→ **Exercise inputs**
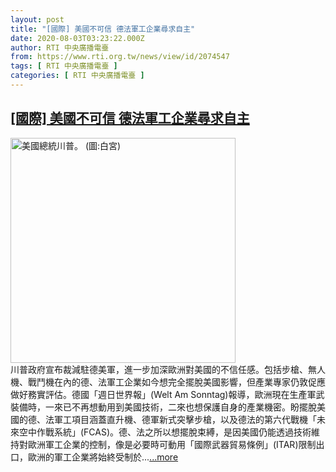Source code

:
 ```yaml
---
layout: post
title: "[國際] 美國不可信 德法軍工企業尋求自主"
date: 2020-08-03T03:23:22.000Z
author: RTI 中央廣播電臺
from: https://www.rti.org.tw/news/view/id/2074547
tags: [ RTI 中央廣播電臺 ]
categories: [ RTI 中央廣播電臺 ]
---
```

<!--1596425002000-->
[[國際] 美國不可信 德法軍工企業尋求自主](https://www.rti.org.tw/news/view/id/2074547)
------

<div>
<img src="https://static.rti.org.tw/assets/thumbnails/2020/07/16/c09a3e14a405499cf8c42bf63fe29d7a.jpg" width="360" alt="美國總統川普。 (圖:白宮)" title="美國總統川普。 (圖:白宮)"><br>川普政府宣布裁減駐德美軍，進一步加深歐洲對美國的不信任感。包括步槍、無人機、戰鬥機在內的德、法軍工企業如今想完全擺脫美國影響，但產業專家仍敦促應做好務實評估。德國「週日世界報」(Welt Am Sonntag)報導，歐洲現在生產軍武裝備時，一來已不再想動用到美國技術，二來也想保護自身的產業機密。盼擺脫美國的德、法軍工項目涵蓋直升機、德軍新式突擊步槍，以及德法的第六代戰機「未來空中作戰系統」(FCAS)。德、法之所以想擺脫束縛，是因美國仍能透過技術維持對歐洲軍工企業的控制，像是必要時可動用「國際武器貿易條例」(ITAR)限制出口，歐洲的軍工企業將始終受制於...<a target="_blank" href="https://www.rti.org.tw/news/view/id/2074547">...more</a>
</div>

→ **Task**
Leave the images behind and write out every entry exactly.

→ **Response**
Source code

:
 ```yaml
---
layout: post
title: "[國際] 美國不可信 德法軍工企業尋求自主"
date: 2020-08-03T03:23:22.000Z
author: RTI 中央廣播電臺
from: https://www.rti.org.tw/news/view/id/2074547
tags: [ RTI 中央廣播電臺 ]
categories: [ RTI 中央廣播電臺 ]
---
```

<!--1596425002000-->
[[國際] 美國不可信 德法軍工企業尋求自主](https://www.rti.org.tw/news/view/id/2074547)
------

<div>
<img src="https://static.rti.org.tw/assets/thumbnails/2020/07/16/c09a3e14a405499cf8c42bf63fe29d7a.jpg" width="360" alt="美國總統川普。 (圖:白宮)" title="美國總統川普。 (圖:白宮)"><br>川普政府宣布裁減駐德美軍，進一步加深歐洲對美國的不信任感。包括步槍、無人機、戰鬥機在內的德、法軍工企業如今想完全擺脫美國影響，但產業專家仍敦促應做好務實評估。德國「週日世界報」(Welt Am Sonntag)報導，歐洲現在生產軍武裝備時，一來已不再想動用到美國技術，二來也想保護自身的產業機密。盼擺脫美國的德、法軍工項目涵蓋直升機、德軍新式突擊步槍，以及德法的第六代戰機「未來空中作戰系統」(FCAS)。德、法之所以想擺脫束縛，是因美國仍能透過技術維持對歐洲軍工企業的控制，像是必要時可動用「國際武器貿易條例」(ITAR)限制出口，歐洲的軍工企業將始終受制於...<a target="_blank" href="https://www.rti.org.tw/news/view/id/2074547">...more</a>
</div>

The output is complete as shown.